Create Table AuthorBenefits ( AuthorID int, BenefitName varchar(255), BenefitValue int );
The T-SQL query to read each /Benefit element from /Author/Benefits is shown below:
--AuthorBenefits parsing query SELECT SingleRow.AuthorID, Convert(varchar(36),EachBenefit.query('data(@Name)'))As BenefitName, Cast(Convert(varchar(36),EachBenefit.query('data(@Value)'))As int)As BenefitValue FROM ( SELECT AuthorProfile.value('/Author[1]/AuthorID[1]', 'int')As [AuthorID], AuthorProfile FROM dbo.AuthorList ) As SingleRow CROSS APPLY SingleRow.AuthorProfile.nodes('/Author/Benefits/Benefit') BenefitList(EachBenefit)

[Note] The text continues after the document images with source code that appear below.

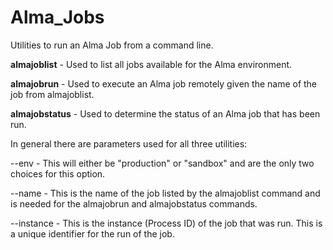 # Alma_Jobs 

Utilities to run an Alma Job from a command line.

**almajoblist** - Used to list all jobs available for the Alma environment.

**almajobrun** - Used to execute an Alma job remotely given the name of the job from almajoblist.

**almajobstatus** - Used to determine the status of an Alma job that has been run.

In general there are parameters used for all three utilities:

--env - This will either be "production" or "sandbox" and are the only two choices for this option.

--name - This is the name of the job listed by the almajoblist command and is needed for the almajobrun and almajobstatus commands.

--instance - This is the instance (Process ID) of the job that was run.  This is a unique identifier for the run of the job.


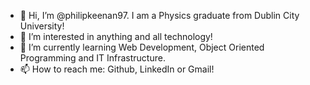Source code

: - 👋 Hi, I’m @philipkeenan97. I am a Physics graduate from Dublin City University!
- 👀 I’m interested in anything and all technology!
- 🌱 I’m currently learning Web Development, Object Oriented Programming and IT Infrastructure.
- 📫 How to reach me: Github, LinkedIn or Gmail!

In a scenario where we want to filter out XML nodes, the FLWOR style statement can be used. The below T-SQL statement has a FLWOR query that filters out the Benefit nodes with a Value > 2200. We can also have filter based on string data. In the below T-SQL statement there is FLWOR clause that can be replaced with where data($AuthorBenefitList/@Name) = "HospitalizationLimit" to return the Benefit nodes having the Name as HospitalizationLimit.

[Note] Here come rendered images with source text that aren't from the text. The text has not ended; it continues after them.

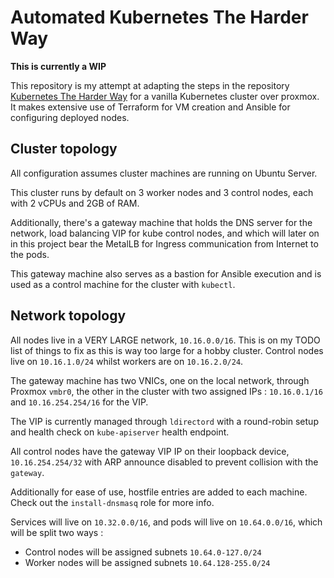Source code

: # Automated Kubernetes The Harder Way

****This is currently a WIP****

This repository is my attempt at adapting the steps in the repository [Kubernetes The Harder Way](https://github.com/ghik/kubernetes-the-harder-way/tree/macos) for a vanilla Kubernetes cluster over proxmox. It makes extensive use of Terraform for VM creation and Ansible for configuring deployed nodes.

## Cluster topology

All configuration assumes cluster machines are running on Ubuntu Server.

This cluster runs by default on 3 worker nodes and 3 control nodes, each with 2 vCPUs and 2GB of RAM. 

Additionally, there's a gateway machine that holds the DNS server for the network, load balancing VIP for kube control nodes, and which will later on in this project bear the MetalLB for Ingress communication from Internet to the pods. 

This gateway machine also serves as a bastion for Ansible execution and is used as a control machine for the cluster with `kubectl`.

## Network topology

All nodes live in a VERY LARGE network, `10.16.0.0/16`. This is on my TODO list of things to fix as this is way too large for a hobby cluster.
Control nodes live on `10.16.1.0/24` whilst workers are on `10.16.2.0/24`.

The gateway machine has two VNICs, one on the local network, through Proxmox `vmbr0`, the other in the cluster with two assigned IPs : `10.16.0.1/16` and `10.16.254.254/16` for the VIP.

The VIP is currently managed through `ldirectord` with a round-robin setup and health check on `kube-apiserver` health endpoint.

All control nodes have the gateway VIP IP on their loopback device, `10.16.254.254/32` with ARP announce disabled to prevent collision with the `gateway`.

Additionally for ease of use, hostfile entries are added to each machine. Check out the `install-dnsmasq` role for more info.

Services will live on `10.32.0.0/16`, and pods will live on `10.64.0.0/16`, which will be split two ways :

- Control nodes will be assigned subnets `10.64.0-127.0/24`
- Worker nodes will be assigned subnets `10.64.128-255.0/24`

--AuthorBenefits parsing query using FLWOR style query SELECT SingleRow.AuthorID, Convert(varchar(36),EachBenefit.query('data(@Name)'))As BenefitName, Cast(Convert(varchar(36),EachBenefit.query('data(@Value)'))As int)As BenefitValue FROM ( SELECT AuthorProfile.value('/Author[1]/AuthorID[1]', 'int')As [AuthorID] ,AuthorProfile.query(' for $AuthorBenefitList in /Author[1]/Benefits[1]/Benefit where data($AuthorBenefitList/@Value) > 2200 return $AuthorBenefitList ') As AuthorBenefitsColumn FROM dbo.AuthorList ) As SingleRow CROSS APPLY SingleRow.AuthorBenefitsColumn.nodes('/Benefit') BenefitList(EachBenefit)
Conclusion
In this article it was demonstrated how we can use inbuilt features of SQL Server query engine to manipulate the XML data. One of the important differences between XML and relational storage is the way data relationships are maintained. When data is stored as XML, entity relationships are implicitly preserved by the very nature of XML structure, which is hierarchical format. On the contrary, when data is stored in relational format, entity relationships are explicitly maintained by foreign key relationships. Since SQL 2005 lot of XML features have been added to the core engine that allows us to manipulate XML data without the need of adding application layer for such transformations. Appropriate XML indexes can be created to boost the performance of such transformations from the XML to the relational format.